Ритмическая инерция трехсложника ощущается в романе постоянно, превращаясь временами в чистый анапест.
Эти павшие листья - для скольких последние
листья: незнакомец мой стал - синеватая тень.
И бежала река; и плескалась струя;
и качалась ладья; и гремела рулада.
Набоков в "Даре" тоже наполнял прозаический стихотворными фрагментами. Но там они были мотивированы образом центрального героя-поэта и, пусть и записанные в строчку, ритмически противопоставлены основному тексту. Белый, напротив, эту границу размывает и сглаживает: ритмическим раскачиванием, аллитерациями, инверсиями, риторическими фигурами.

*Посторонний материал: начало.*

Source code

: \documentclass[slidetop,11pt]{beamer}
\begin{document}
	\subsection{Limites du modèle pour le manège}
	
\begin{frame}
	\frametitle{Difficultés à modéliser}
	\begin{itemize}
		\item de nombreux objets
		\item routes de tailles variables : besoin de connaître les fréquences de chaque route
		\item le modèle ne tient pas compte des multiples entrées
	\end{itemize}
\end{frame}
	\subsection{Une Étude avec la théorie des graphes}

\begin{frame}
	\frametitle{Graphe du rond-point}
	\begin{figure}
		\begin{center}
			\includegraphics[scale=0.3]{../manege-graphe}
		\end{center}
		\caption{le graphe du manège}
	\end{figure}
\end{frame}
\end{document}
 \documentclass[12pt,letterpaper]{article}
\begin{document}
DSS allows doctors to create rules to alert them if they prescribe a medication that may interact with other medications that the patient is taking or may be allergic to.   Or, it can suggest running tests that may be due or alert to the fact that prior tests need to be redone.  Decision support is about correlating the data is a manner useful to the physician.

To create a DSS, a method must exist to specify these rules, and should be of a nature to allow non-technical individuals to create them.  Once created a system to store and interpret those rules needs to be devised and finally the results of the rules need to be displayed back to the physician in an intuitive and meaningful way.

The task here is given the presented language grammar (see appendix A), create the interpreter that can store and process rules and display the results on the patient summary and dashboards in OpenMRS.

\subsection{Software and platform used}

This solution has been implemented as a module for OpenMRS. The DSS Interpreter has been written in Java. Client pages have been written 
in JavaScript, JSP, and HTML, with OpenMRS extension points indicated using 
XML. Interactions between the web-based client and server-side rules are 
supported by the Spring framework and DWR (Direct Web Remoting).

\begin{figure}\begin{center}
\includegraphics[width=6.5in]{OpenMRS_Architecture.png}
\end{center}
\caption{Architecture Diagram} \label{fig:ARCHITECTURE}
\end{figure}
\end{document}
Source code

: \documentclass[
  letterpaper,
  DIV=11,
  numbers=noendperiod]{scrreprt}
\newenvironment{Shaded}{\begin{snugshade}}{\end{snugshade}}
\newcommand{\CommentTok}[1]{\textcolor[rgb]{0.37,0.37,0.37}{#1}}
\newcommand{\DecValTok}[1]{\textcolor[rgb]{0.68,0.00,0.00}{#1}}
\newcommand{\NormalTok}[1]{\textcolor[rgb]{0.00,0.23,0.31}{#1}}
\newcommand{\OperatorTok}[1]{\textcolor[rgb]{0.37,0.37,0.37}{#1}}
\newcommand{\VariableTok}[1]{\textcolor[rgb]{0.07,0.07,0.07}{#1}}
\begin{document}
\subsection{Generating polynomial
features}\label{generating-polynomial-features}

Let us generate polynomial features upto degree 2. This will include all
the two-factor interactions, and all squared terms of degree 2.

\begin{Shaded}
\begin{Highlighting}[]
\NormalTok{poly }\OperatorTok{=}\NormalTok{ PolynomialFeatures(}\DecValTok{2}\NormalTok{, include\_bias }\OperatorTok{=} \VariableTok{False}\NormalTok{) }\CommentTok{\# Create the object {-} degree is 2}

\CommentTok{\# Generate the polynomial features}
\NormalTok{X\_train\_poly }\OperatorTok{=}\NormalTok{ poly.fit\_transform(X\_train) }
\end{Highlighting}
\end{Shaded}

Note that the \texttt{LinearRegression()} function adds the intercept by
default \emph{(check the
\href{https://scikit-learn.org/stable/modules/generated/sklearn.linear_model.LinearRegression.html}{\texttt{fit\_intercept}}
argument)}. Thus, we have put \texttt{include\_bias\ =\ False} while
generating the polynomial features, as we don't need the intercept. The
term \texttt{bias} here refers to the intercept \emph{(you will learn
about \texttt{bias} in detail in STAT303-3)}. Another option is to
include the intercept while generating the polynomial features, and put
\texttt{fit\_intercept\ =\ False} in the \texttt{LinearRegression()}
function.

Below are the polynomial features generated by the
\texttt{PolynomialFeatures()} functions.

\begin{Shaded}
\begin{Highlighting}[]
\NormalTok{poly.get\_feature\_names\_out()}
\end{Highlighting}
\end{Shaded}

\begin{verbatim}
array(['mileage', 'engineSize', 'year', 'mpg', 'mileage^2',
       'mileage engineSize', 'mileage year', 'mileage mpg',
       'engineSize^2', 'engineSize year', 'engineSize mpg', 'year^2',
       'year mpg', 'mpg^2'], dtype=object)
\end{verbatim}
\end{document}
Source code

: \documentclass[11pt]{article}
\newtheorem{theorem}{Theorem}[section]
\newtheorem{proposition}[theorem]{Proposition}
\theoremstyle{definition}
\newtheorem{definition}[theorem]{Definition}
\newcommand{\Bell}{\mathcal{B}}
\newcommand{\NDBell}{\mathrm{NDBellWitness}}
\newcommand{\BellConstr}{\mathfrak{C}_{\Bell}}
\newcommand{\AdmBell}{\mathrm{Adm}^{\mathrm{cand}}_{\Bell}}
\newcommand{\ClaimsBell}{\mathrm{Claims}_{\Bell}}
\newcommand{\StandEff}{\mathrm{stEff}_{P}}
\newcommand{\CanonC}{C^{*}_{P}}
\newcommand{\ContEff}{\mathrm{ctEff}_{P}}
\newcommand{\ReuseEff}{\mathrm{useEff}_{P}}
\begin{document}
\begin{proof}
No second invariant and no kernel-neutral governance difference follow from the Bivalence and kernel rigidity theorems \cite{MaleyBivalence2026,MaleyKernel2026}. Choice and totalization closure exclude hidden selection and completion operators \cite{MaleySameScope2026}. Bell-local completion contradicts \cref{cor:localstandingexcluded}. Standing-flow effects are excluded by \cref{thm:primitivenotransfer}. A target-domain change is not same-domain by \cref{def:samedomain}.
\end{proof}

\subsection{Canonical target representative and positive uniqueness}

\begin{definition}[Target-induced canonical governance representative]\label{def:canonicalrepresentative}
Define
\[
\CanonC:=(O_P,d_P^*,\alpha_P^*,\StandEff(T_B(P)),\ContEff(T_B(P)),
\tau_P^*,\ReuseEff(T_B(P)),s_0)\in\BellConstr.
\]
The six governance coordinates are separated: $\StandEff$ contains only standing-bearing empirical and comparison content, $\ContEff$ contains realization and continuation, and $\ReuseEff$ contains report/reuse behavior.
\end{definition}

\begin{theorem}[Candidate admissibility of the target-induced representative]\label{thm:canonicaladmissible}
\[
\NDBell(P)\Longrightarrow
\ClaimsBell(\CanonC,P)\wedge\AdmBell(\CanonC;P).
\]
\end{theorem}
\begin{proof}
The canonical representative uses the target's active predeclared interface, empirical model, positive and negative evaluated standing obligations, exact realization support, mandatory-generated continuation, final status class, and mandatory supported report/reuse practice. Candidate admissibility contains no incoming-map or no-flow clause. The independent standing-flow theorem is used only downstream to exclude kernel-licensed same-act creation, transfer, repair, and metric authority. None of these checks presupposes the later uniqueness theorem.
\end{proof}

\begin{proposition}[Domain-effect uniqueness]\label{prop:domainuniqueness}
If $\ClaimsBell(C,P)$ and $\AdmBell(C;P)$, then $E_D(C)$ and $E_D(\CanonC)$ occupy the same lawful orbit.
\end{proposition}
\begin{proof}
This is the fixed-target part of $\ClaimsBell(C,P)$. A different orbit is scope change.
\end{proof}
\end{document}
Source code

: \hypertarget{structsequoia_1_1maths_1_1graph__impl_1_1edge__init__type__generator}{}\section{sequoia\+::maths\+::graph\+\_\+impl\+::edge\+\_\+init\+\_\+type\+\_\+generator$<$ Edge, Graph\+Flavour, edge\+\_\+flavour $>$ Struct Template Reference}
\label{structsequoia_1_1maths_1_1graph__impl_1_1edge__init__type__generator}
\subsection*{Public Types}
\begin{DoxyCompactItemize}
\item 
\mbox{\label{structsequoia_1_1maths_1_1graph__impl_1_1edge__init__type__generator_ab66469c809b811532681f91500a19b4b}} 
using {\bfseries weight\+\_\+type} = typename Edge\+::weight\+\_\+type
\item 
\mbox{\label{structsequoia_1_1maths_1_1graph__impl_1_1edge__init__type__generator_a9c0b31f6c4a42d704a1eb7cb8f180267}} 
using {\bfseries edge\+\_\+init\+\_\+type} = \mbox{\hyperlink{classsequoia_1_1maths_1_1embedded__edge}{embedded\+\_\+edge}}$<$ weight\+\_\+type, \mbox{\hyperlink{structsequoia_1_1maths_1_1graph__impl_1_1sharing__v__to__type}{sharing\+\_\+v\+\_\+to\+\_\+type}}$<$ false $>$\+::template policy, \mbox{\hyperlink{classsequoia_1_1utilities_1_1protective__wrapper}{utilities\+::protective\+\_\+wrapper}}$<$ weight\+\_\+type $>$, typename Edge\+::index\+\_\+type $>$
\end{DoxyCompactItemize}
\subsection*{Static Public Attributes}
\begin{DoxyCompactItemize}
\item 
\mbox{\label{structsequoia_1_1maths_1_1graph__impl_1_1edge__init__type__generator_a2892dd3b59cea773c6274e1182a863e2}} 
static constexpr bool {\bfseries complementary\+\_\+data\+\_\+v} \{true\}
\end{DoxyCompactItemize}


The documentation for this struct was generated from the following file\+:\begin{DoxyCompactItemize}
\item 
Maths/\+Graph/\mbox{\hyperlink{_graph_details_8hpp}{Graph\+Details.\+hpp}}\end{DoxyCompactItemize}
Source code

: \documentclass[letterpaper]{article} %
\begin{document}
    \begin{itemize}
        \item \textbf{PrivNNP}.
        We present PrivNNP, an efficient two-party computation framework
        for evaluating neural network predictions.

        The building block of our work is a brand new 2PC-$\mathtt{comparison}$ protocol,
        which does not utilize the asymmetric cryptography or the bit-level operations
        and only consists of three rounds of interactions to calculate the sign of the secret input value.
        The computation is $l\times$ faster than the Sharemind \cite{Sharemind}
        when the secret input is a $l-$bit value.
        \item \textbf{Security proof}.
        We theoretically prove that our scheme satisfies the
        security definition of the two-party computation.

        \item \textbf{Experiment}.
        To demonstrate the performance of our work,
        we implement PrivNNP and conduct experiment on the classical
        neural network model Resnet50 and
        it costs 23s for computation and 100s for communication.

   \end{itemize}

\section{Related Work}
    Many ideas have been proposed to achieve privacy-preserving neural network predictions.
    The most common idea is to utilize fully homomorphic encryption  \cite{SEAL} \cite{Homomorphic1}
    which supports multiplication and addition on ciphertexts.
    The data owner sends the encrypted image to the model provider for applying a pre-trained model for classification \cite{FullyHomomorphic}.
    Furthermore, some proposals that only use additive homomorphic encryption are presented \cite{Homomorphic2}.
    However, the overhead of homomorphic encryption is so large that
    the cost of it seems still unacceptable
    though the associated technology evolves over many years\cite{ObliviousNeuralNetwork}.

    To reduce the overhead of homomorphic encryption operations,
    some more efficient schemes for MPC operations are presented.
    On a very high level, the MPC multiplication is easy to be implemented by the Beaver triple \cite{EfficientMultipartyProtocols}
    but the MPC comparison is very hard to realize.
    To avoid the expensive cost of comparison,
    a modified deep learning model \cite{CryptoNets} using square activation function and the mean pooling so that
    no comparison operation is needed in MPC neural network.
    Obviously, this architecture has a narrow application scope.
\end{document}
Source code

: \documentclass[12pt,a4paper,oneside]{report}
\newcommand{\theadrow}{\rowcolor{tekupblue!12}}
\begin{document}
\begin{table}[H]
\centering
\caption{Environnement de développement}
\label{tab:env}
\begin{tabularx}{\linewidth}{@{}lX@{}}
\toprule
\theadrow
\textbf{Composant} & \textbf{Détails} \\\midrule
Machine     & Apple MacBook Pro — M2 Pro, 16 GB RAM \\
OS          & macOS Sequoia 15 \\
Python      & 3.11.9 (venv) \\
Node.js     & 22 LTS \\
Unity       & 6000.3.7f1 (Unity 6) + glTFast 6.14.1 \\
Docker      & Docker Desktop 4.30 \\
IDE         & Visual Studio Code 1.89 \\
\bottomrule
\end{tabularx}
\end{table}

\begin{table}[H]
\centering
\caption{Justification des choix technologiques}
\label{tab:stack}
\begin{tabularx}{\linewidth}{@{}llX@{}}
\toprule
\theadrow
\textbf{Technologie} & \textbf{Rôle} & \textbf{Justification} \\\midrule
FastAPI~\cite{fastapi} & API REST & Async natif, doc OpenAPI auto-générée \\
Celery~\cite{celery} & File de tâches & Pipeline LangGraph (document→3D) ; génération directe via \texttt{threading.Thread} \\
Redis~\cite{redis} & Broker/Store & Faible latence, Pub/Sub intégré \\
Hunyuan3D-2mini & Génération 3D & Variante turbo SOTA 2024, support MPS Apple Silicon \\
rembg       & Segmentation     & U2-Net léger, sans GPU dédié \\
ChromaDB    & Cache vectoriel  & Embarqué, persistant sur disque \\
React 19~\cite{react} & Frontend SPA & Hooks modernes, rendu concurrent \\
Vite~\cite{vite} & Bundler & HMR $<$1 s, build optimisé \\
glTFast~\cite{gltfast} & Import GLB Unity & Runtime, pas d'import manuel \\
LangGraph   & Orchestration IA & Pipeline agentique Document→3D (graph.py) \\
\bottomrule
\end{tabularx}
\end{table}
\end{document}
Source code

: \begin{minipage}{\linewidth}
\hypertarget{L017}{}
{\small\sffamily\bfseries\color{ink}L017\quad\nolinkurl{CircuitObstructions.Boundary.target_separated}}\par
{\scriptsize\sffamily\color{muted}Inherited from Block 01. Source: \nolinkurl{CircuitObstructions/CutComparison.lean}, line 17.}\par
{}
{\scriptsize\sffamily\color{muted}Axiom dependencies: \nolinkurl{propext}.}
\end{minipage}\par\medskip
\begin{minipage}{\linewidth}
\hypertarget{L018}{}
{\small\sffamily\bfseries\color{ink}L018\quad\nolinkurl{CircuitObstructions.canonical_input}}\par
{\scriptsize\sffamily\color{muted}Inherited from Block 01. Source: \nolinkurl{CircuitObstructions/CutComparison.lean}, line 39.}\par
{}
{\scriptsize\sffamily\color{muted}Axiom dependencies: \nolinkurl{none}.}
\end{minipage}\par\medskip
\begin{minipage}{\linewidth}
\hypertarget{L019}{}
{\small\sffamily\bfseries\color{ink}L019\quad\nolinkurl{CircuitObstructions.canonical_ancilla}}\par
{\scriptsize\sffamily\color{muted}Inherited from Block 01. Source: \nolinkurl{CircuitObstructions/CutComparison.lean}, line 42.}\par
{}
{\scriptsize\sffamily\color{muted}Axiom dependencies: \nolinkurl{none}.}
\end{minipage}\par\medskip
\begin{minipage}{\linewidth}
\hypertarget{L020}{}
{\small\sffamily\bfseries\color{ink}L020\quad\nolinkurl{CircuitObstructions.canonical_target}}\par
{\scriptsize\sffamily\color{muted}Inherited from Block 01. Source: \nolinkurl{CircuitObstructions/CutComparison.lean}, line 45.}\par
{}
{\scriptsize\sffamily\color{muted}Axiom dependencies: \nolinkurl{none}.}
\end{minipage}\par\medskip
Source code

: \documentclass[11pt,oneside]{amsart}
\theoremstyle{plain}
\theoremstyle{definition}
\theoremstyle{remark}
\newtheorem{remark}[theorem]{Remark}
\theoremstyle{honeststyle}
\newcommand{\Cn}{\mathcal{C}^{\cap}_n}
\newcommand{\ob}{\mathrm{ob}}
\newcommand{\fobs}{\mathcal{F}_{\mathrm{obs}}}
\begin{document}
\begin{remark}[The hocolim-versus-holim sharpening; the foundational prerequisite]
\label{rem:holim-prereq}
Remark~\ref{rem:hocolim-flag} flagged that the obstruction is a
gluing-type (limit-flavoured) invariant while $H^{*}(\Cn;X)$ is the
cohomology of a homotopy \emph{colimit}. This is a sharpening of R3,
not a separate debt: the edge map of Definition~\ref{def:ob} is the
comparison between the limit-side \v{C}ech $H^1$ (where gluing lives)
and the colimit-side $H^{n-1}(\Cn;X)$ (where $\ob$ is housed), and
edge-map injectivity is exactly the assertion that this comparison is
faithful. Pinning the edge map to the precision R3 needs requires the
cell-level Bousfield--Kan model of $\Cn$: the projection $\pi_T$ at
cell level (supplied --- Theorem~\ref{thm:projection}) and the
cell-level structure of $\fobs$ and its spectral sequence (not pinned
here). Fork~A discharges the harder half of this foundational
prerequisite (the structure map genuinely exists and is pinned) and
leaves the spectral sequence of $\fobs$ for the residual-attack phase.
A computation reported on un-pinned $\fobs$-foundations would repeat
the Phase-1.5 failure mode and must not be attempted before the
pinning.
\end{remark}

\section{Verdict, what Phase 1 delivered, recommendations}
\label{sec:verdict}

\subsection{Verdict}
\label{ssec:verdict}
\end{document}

В результате восприятие колеблется между "усмотрением" привычных для романа героев и фабульных мотивов и поиском очередной не обозначенной в тексте ритмической паузы. Отсчитывая ритм, приходится забывать о повествовательной функции. В итоге напев, ритмический напор заменят точность деталей и психологических мотивировок, выражая сознание того самого "не данного в романе - авторского - лица".
"Раскидается холодная свистопляска - по полям, по лесам, по селам, чтоб гудеть, нападать, хохотать, чтобы градом, дождем, гололедицей искусывать лапы и руки - птиц, зверей, подорожного путника, опрокидывать на него полосатые бревна шлахт-баумов, - полосатой верстой из канавы выскакивать на шоссе, надмеваться оскаленной цифрою, обнаруживать бездомность и бесконечность пути и протягивать мрачные мрежи из реющих мороков...
Север, север родимый!.."
Такие "лирические отступления" (их в романе несколько десятков) своеобразное словесное камлание, ритмическое шаманство. На их фоне особенно неожиданны своей простотой и безыскусностью краткие вздохи: "Русь, Русь! Видел тебя он, тебя!"; "И так - голос детства! Он бывает не слышен; и он есть; курльгканье журавлей над петербург-скими крышами - нет-нет - да и раздастся же! Так голос детства"; "Так тащится человек чрез мировое пространство из вековечных времен в вековечные времена"; "Что ты сделало, время?"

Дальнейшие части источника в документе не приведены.